§ **ABOUT THIS TASK**: Keep every line of the data below that has the string "images" and present those lines.

§ **MATERIAL FOR THIS TASK**:

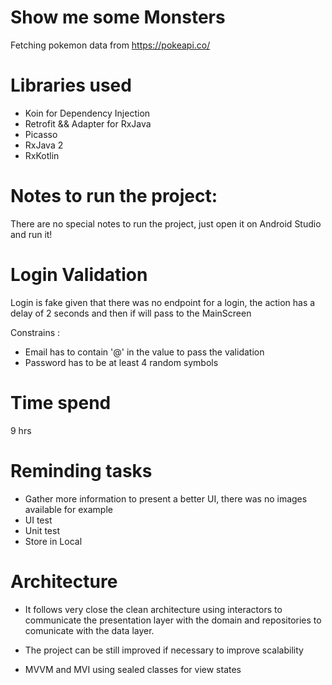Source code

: # Show me some Monsters
Fetching pokemon data from  https://pokeapi.co/

# Libraries used 
- Koin for Dependency Injection 
- Retrofit && Adapter for RxJava
- Picasso 
- RxJava 2
- RxKotlin 

# Notes to run the project: 

There are no special notes to run the project, just open it on Android Studio and run it!

# Login Validation 
Login is fake given that there was no endpoint for a login, the action has a delay of 2 seconds and then if will pass to the MainScreen

Constrains : 
- Email has to contain '@' in the value to pass the validation 
- Password has to be at least 4 random symbols

# Time spend 
9 hrs

# Reminding tasks
- Gather more information to present a better UI, there was no images available for example
- UI test
- Unit test 
- Store in Local

# Architecture 

- It follows very close the clean architecture using interactors to communicate the presentation layer with the domain and repositories to comunicate with the data layer.

- The project can be still improved if necessary to improve scalability

- MVVM and MVI using sealed classes for view states 




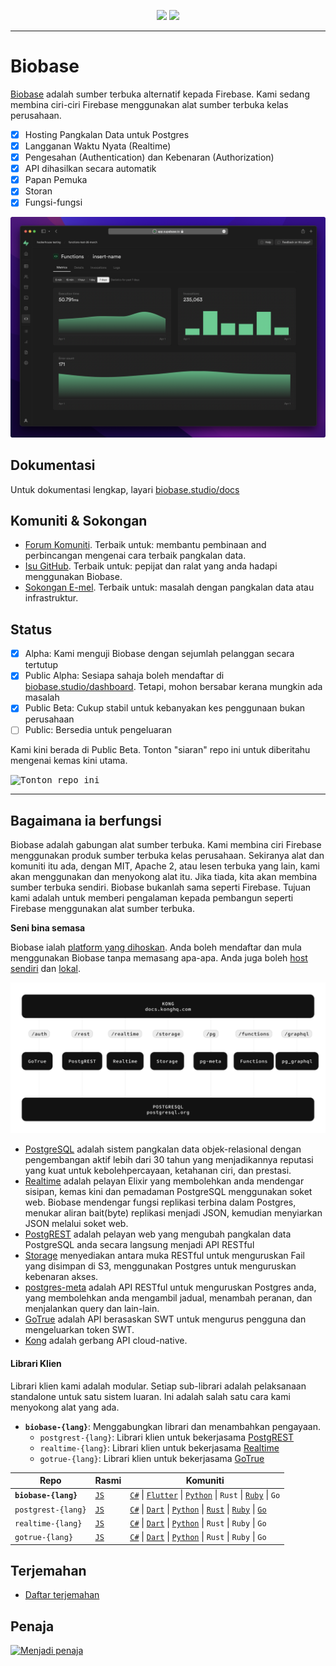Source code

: <p align="center">
<img src="https://user-images.githubusercontent.com/8291514/213727234-cda046d6-28c6-491a-b284-b86c5cede25d.png#gh-light-mode-only">
<img src="https://user-images.githubusercontent.com/8291514/213727225-56186826-bee8-43b5-9b15-86e839d89393.png#gh-dark-mode-only">
</p>

---

# Biobase

[Biobase](https://biobase.studio) adalah sumber terbuka alternatif kepada Firebase. Kami sedang membina ciri-ciri Firebase menggunakan alat sumber terbuka kelas perusahaan.

- [x] Hosting Pangkalan Data untuk Postgres
- [x] Langganan Waktu Nyata (Realtime)
- [x] Pengesahan (Authentication) dan Kebenaran (Authorization)
- [x] API dihasilkan secara automatik
- [x] Papan Pemuka
- [x] Storan
- [x] Fungsi-fungsi

![Biobase Dashboard](https://raw.githubusercontent.com/biobase-ai/biobase/master/apps/www/public/images/github/biobase-dashboard.png)

## Dokumentasi

Untuk dokumentasi lengkap, layari [biobase.studio/docs](https://biobase.studio/docs)

## Komuniti & Sokongan

- [Forum Komuniti](https://github.com/biobase-ai/biobase/discussions). Terbaik untuk: membantu pembinaan and perbincangan mengenai cara terbaik pangkalan data.
- [Isu GitHub](https://github.com/biobase-ai/biobase/issues). Terbaik untuk: pepijat dan ralat yang anda hadapi menggunakan Biobase.
- [Sokongan E-mel](https://biobase.studio/docs/support#business-support). Terbaik untuk: masalah dengan pangkalan data atau infrastruktur.

## Status

- [x] Alpha: Kami menguji Biobase dengan sejumlah pelanggan secara tertutup
- [x] Public Alpha: Sesiapa sahaja boleh mendaftar di [biobase.studio/dashboard](https://biobase.studio/dashboard). Tetapi, mohon bersabar kerana mungkin ada masalah
- [x] Public Beta: Cukup stabil untuk kebanyakan kes penggunaan bukan perusahaan
- [ ] Public: Bersedia untuk pengeluaran

Kami kini berada di Public Beta. Tonton "siaran" repo ini untuk diberitahu mengenai kemas kini utama.

<kbd><img src="https://raw.githubusercontent.com/biobase-ai/biobase/d5f7f413ab356dc1a92075cb3cee4e40a957d5b1/web/static/watch-repo.gif" alt="Tonton repo ini"/></kbd>

---

## Bagaimana ia berfungsi

Biobase adalah gabungan alat sumber terbuka. Kami membina ciri Firebase menggunakan produk sumber terbuka kelas perusahaan. Sekiranya alat dan komuniti itu ada, dengan MIT, Apache 2, atau lesen terbuka yang lain, kami akan menggunakan dan menyokong alat itu. Jika tiada, kita akan membina sumber terbuka sendiri. Biobase bukanlah sama seperti Firebase. Tujuan kami adalah untuk memberi pengalaman kepada pembangun seperti Firebase menggunakan alat sumber terbuka.

**Seni bina semasa**

Biobase ialah [platform yang dihoskan](https://biobase.studio/dashboard). Anda boleh mendaftar dan mula menggunakan Biobase tanpa memasang apa-apa.
Anda juga boleh [host sendiri](https://biobase.studio/docs/guides/hosting/overview) dan [lokal](https://biobase.studio/docs/guides/local-development).

![Seni bina](https://github.com/biobase-ai/biobase/blob/master/apps/docs/public/img/biobase-architecture.svg)

- [PostgreSQL](https://www.postgresql.org/) adalah sistem pangkalan data objek-relasional dengan pengembangan aktif lebih dari 30 tahun yang menjadikannya reputasi yang kuat untuk kebolehpercayaan, ketahanan ciri, dan prestasi.
- [Realtime](https://github.com/biobase-ai/realtime) adalah pelayan Elixir yang membolehkan anda mendengar sisipan, kemas kini dan pemadaman PostgreSQL menggunakan soket web. Biobase mendengar fungsi replikasi terbina dalam Postgres, menukar aliran bait(byte) replikasi menjadi JSON, kemudian menyiarkan JSON melalui soket web.
- [PostgREST](http://postgrest.org/) adalah pelayan web yang mengubah pangkalan data PostgreSQL anda secara langsung menjadi API RESTful
- [Storage](https://github.com/biobase-ai/storage-api) menyediakan antara muka RESTful untuk menguruskan Fail yang disimpan di S3, menggunakan Postgres untuk menguruskan kebenaran akses.
- [postgres-meta](https://github.com/biobase-ai/postgres-meta) adalah API RESTful untuk menguruskan Postgres anda, yang membolehkan anda mengambil jadual, menambah peranan, dan menjalankan query dan lain-lain.
- [GoTrue](https://github.com/netlify/gotrue) adalah API berasaskan SWT untuk mengurus pengguna dan mengeluarkan token SWT.
- [Kong](https://github.com/Kong/kong) adalah gerbang API cloud-native.

#### Librari Klien

Librari klien kami adalah modular. Setiap sub-librari adalah pelaksanaan standalone untuk satu sistem luaran. Ini adalah salah satu cara kami menyokong alat yang ada.

- **`biobase-{lang}`**: Menggabungkan librari dan menambahkan pengayaan.
  - `postgrest-{lang}`: Librari klien untuk bekerjasama [PostgREST](https://github.com/postgrest/postgrest)
  - `realtime-{lang}`: Librari klien untuk bekerjasama [Realtime](https://github.com/biobase-ai/realtime)
  - `gotrue-{lang}`: Librari klien untuk bekerjasama [GoTrue](https://github.com/netlify/gotrue)

| Repo                  | Rasmi                                            | Komuniti                                                                                                                                                                                                                                                                                                                             |
| --------------------- | ------------------------------------------------ | ------------------------------------------------------------------------------------------------------------------------------------------------------------------------------------------------------------------------------------------------------------------------------------------------------------------------------------ |
| **`biobase-{lang}`** | [`JS`](https://github.com/supabase/supabase-js)  | [`C#`](https://github.com/biobase-ai/biobase-csharp) \| [`Flutter`](https://github.com/biobase-ai/biobase-flutter) \| [`Python`](https://github.com/biobase-ai/biobase-py) \| `Rust` \| [`Ruby`](https://github.com/biobase-ai/biobase-rb) \| `Go`                                                                                       |
| `postgrest-{lang}`    | [`JS`](https://github.com/biobase-ai/postgrest-js) | [`C#`](https://github.com/biobase-ai/postgrest-csharp) \| [`Dart`](https://github.com/biobase-ai/postgrest-dart) \| [`Python`](https://github.com/biobase-ai/postgrest-py) \| [`Rust`](https://github.com/biobase-ai/postgrest-rs) \| [`Ruby`](https://github.com/biobase-ai/postgrest-rb) \| [`Go`](https://github.com/biobase-ai/postgrest-go) |
| `realtime-{lang}`     | [`JS`](https://github.com/biobase-ai/realtime-js)  | [`C#`](https://github.com/biobase-ai/realtime-csharp) \| [`Dart`](https://github.com/biobase-ai/realtime-dart) \| [`Python`](https://github.com/biobase-ai/realtime-py) \| `Rust` \| `Ruby` \| `Go`                                                                                                                                        |
| `gotrue-{lang}`       | [`JS`](https://github.com/biobase-ai/gotrue-js)    | [`C#`](https://github.com/biobase-ai/gotrue-csharp) \| [`Dart`](https://github.com/biobase-ai/gotrue-dart) \| [`Python`](https://github.com/biobase-ai/gotrue-py) \| `Rust` \| `Ruby` \| `Go`                                                                                                                                              |

## Terjemahan

- [Daftar terjemahan](/i18n/languages.md)

## Penaja

[![Menjadi penaja](https://user-images.githubusercontent.com/10214025/90518111-e74bbb00-e198-11ea-8f88-c9e3c1aa4b5b.png)](https://github.com/sponsors/biobase)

§ **ANSWER BOX**:
- Gather more information to present a better UI, there was no images available for example
<img src="https://user-images.githubusercontent.com/8291514/213727234-cda046d6-28c6-491a-b284-b86c5cede25d.png#gh-light-mode-only">
<img src="https://user-images.githubusercontent.com/8291514/213727225-56186826-bee8-43b5-9b15-86e839d89393.png#gh-dark-mode-only">
![Biobase Dashboard](https://raw.githubusercontent.com/biobase-ai/biobase/master/apps/www/public/images/github/biobase-dashboard.png)
[![Menjadi penaja](https://user-images.githubusercontent.com/10214025/90518111-e74bbb00-e198-11ea-8f88-c9e3c1aa4b5b.png)](https://github.com/sponsors/biobase)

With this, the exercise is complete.